Recorded data:
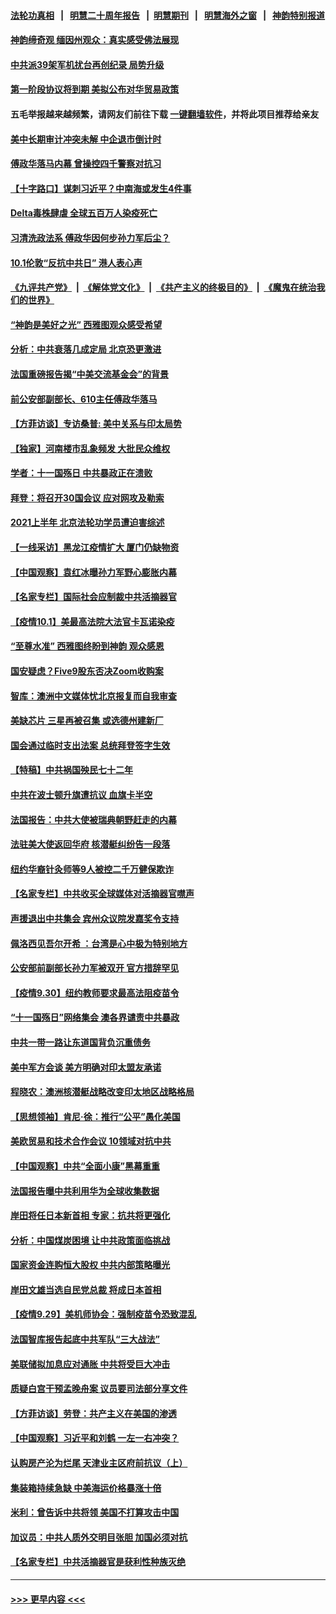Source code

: #### [法轮功真相](https://github.com/gfw-breaker/truth/blob/master/README.md?t=0) &nbsp;&nbsp;|&nbsp;&nbsp; [明慧二十周年报告](https://github.com/gfw-breaker/mh-reports/blob/master/README.md?t=0) &nbsp;&nbsp;|&nbsp;&nbsp;[明慧期刊](https://github.com/gfw-breaker/mh-qikan) &nbsp;&nbsp;|&nbsp;&nbsp; [明慧海外之窗](https://github.com/gfw-breaker/mh-news/blob/master/README.md?t=0) &nbsp;&nbsp;|&nbsp;&nbsp; [神韵特别报道](https://github.com/gfw-breaker/mh-news/blob/master/shenyun.md?t=0)
#### [神韵缔奇观 缅因州观众：真实感受佛法展现](../pages/nf4514/n13277799.md?t=10032050) 
#### [中共派39架军机扰台再创纪录 局势升级](../pages/nf4514/n13277442.md?t=10032050) 
#### [第一阶段协议将到期 美拟公布对华贸易政策](../pages/nf4514/n13277152.md?t=10032050) 
#### 五毛举报越来越频繁，请网友们前往下载 [一键翻墙软件](https://github.com/gfw-breaker/ssr-accounts)，并将此项目推荐给亲友
#### [美中长期审计冲突未解 中企退市倒计时](../pages/nf4514/n13277091.md?t=10032050) 
#### [傅政华落马内幕 曾操控四千警察对抗习](../pages/nf4514/n13276888.md?t=10032050) 
#### [【十字路口】谋刺习近平？中南海或发生4件事](../pages/nf4514/n13276411.md?t=10032050) 
#### [Delta毒株肆虐 全球五百万人染疫死亡](../pages/nf4514/n13276554.md?t=10032050) 
#### [习清洗政法系 傅政华因何步孙力军后尘？](../pages/nf4514/n13275876.md?t=10032050) 
#### [10.1伦敦“反抗中共日” 港人表心声](../pages/nf4514/n13275572.md?t=10032050) 
#### [《九评共产党》](https://github.com/begood0513/9ping.md/blob/master/README.md) &nbsp;|&nbsp; [《解体党文化》](../../../../jtdwh.md/blob/master/README.md)  &nbsp;|&nbsp; [《共产主义的终极目的》](../../../../gczydzjmd.md/blob/master/README.md) &nbsp;|&nbsp; [《魔鬼在统治我们的世界》](../../../../mgztzwmdsj.md/blob/master/README.md) 
#### [“神韵是美好之光” 西雅图观众感受希望](../pages/nf4514/n13276417.md?t=10032050) 
#### [分析：中共衰落几成定局 北京恐更激进](../pages/nf4514/n13275819.md?t=10032050) 
#### [法国重磅报告揭“中美交流基金会”的背景](../pages/nf4514/n13270925.md?t=10032050) 
#### [前公安部副部长、610主任傅政华落马](../pages/nf4514/n13275602.md?t=10032050) 
#### [【方菲访谈】专访桑普: 美中关系与印太局势](../pages/nf4514/n13275473.md?t=10032050) 
#### [【独家】河南楼市乱象频发 大批民众维权](../pages/nf4514/n13270186.md?t=10032050) 
#### [学者：十一国殇日 中共暴政正在溃败](../pages/nf4514/n13274803.md?t=10032050) 
#### [拜登：将召开30国会议 应对网攻及勒索](../pages/nf4514/n13275132.md?t=10032050) 
#### [2021上半年 北京法轮功学员遭迫害综述](../pages/nf4514/n13274200.md?t=10032050) 
#### [【一线采访】黑龙江疫情扩大 厦门仍缺物资](../pages/nf4514/n13274101.md?t=10032050) 
#### [【中国观察】袁红冰曝孙力军野心膨胀内幕](../pages/nf4514/n13273769.md?t=10032050) 
#### [【名家专栏】国际社会应制裁中共活摘器官](../pages/nf4514/n13274393.md?t=10032050) 
#### [【疫情10.1】美最高法院大法官卡瓦诺染疫](../pages/nf4514/n13274035.md?t=10032050) 
#### [“至尊水准” 西雅图终盼到神韵 观众感恩](../pages/nf4514/n13273761.md?t=10032050) 
#### [国安疑虑？Five9股东否决Zoom收购案](../pages/nf4514/n13273502.md?t=10032050) 
#### [智库：澳洲中文媒体忧北京报复而自我审查](../pages/nf4514/n13273131.md?t=10032050) 
#### [美缺芯片 三星再被召集 或选德州建新厂](../pages/nf4514/n13272558.md?t=10032050) 
#### [国会通过临时支出法案 总统拜登签字生效](../pages/nf4514/n13272466.md?t=10032050) 
#### [【特稿】中共祸国殃民七十二年](../pages/nf4514/n13272607.md?t=10032050) 
#### [中共在波士顿升旗遭抗议 血旗卡半空](../pages/nf4514/n13272335.md?t=10032050) 
#### [法国报告：中共大使被瑞典朝野赶走的内幕](../pages/nf4514/n13266243.md?t=10032050) 
#### [法驻美大使返回华府 核潜艇纠纷告一段落](../pages/nf4514/n13272053.md?t=10032050) 
#### [纽约华裔针灸师等9人被控二千万健保欺诈](../pages/nf4514/n13270675.md?t=10032050) 
#### [【名家专栏】中共收买全球媒体对活摘器官噤声](../pages/nf4514/n13271659.md?t=10032050) 
#### [声援退出中共集会 宾州众议院发嘉奖令支持](../pages/nf4514/n13271434.md?t=10032050) 
#### [佩洛西见吾尔开希 ：台湾是心中极为特别地方](../pages/nf4514/n13271336.md?t=10032050) 
#### [公安部前副部长孙力军被双开 官方措辞罕见](../pages/nf4514/n13271423.md?t=10032050) 
#### [【疫情9.30】纽约教师要求最高法阻疫苗令](../pages/nf4514/n13271284.md?t=10032050) 
#### [“十一国殇日”网络集会 澳各界谴责中共暴政](../pages/nf4514/n13270858.md?t=10032050) 
#### [中共一带一路让东道国背负沉重债务](../pages/nf4514/n13270502.md?t=10032050) 
#### [美中军方会谈 美方明确对印太盟友承诺](../pages/nf4514/n13270403.md?t=10032050) 
#### [程晓农：澳洲核潜艇战略改变印太地区战略格局](../pages/nf4514/n13269759.md?t=10032050) 
#### [【思想领袖】肯尼‧徐：推行“公平”愚化美国](../pages/nf4514/n13231248.md?t=10032050) 
#### [美欧贸易和技术合作会议 10领域对抗中共](../pages/nf4514/n13269744.md?t=10032050) 
#### [【中国观察】中共“全面小康”黑幕重重](../pages/nf4514/n13270185.md?t=10032050) 
#### [法国报告曝中共利用华为全球收集数据](../pages/nf4514/n13268882.md?t=10032050) 
#### [岸田将任日本新首相 专家：抗共将更强化](../pages/nf4514/n13264831.md?t=10032050) 
#### [分析：中国煤炭困境 让中共政策面临挑战](../pages/nf4514/n13269766.md?t=10032050) 
#### [国家资金连购恒大股权 中共内部策略曝光](../pages/nf4514/n13269809.md?t=10032050) 
#### [岸田文雄当选自民党总裁 将成日本首相](../pages/nf4514/n13268303.md?t=10032050) 
#### [【疫情9.29】美机师协会：强制疫苗令恐致混乱](../pages/nf4514/n13268608.md?t=10032050) 
#### [法国智库报告起底中共军队“三大战法”](../pages/nf4514/n13267627.md?t=10032050) 
#### [美联储拟加息应对通胀 中共将受巨大冲击](../pages/nf4514/n13268297.md?t=10032050) 
#### [质疑白宫干预孟晚舟案 议员要司法部分享文件](../pages/nf4514/n13267766.md?t=10032050) 
#### [【方菲访谈】劳登：共产主义在美国的渗透](../pages/nf4514/n13267112.md?t=10032050) 
#### [【中国观察】习近平和刘鹤 一左一右冲突？](../pages/nf4514/n13267731.md?t=10032050) 
#### [认购房产沦为烂尾 天津业主区府前抗议（上）](../pages/nf4514/n13267571.md?t=10032050) 
#### [集装箱持续急缺 中美海运价格暴涨十倍](../pages/nf4514/n13265311.md?t=10032050) 
#### [米利：曾告诉中共将领 美国不打算攻击中国](../pages/nf4514/n13267396.md?t=10032050) 
#### [加议员：中共人质外交明目张胆 加国必须对抗](../pages/nf4514/n13265365.md?t=10032050) 
#### [【名家专栏】中共活摘器官是获利性种族灭绝](../pages/nf4514/n13266810.md?t=10032050) 

----
#### [ >>> 更早内容 <<< ](../indexes/nf4514-earlier.md)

What to work on: Copy every line of the listing containing the string "breaker".

Result for this exercise:
: #### [法轮功真相](https://github.com/gfw-breaker/truth/blob/master/README.md?t=0) &nbsp;&nbsp;|&nbsp;&nbsp; [明慧二十周年报告](https://github.com/gfw-breaker/mh-reports/blob/master/README.md?t=0) &nbsp;&nbsp;|&nbsp;&nbsp;[明慧期刊](https://github.com/gfw-breaker/mh-qikan) &nbsp;&nbsp;|&nbsp;&nbsp; [明慧海外之窗](https://github.com/gfw-breaker/mh-news/blob/master/README.md?t=0) &nbsp;&nbsp;|&nbsp;&nbsp; [神韵特别报道](https://github.com/gfw-breaker/mh-news/blob/master/shenyun.md?t=0)
#### 五毛举报越来越频繁，请网友们前往下载 [一键翻墙软件](https://github.com/gfw-breaker/ssr-accounts)，并将此项目推荐给亲友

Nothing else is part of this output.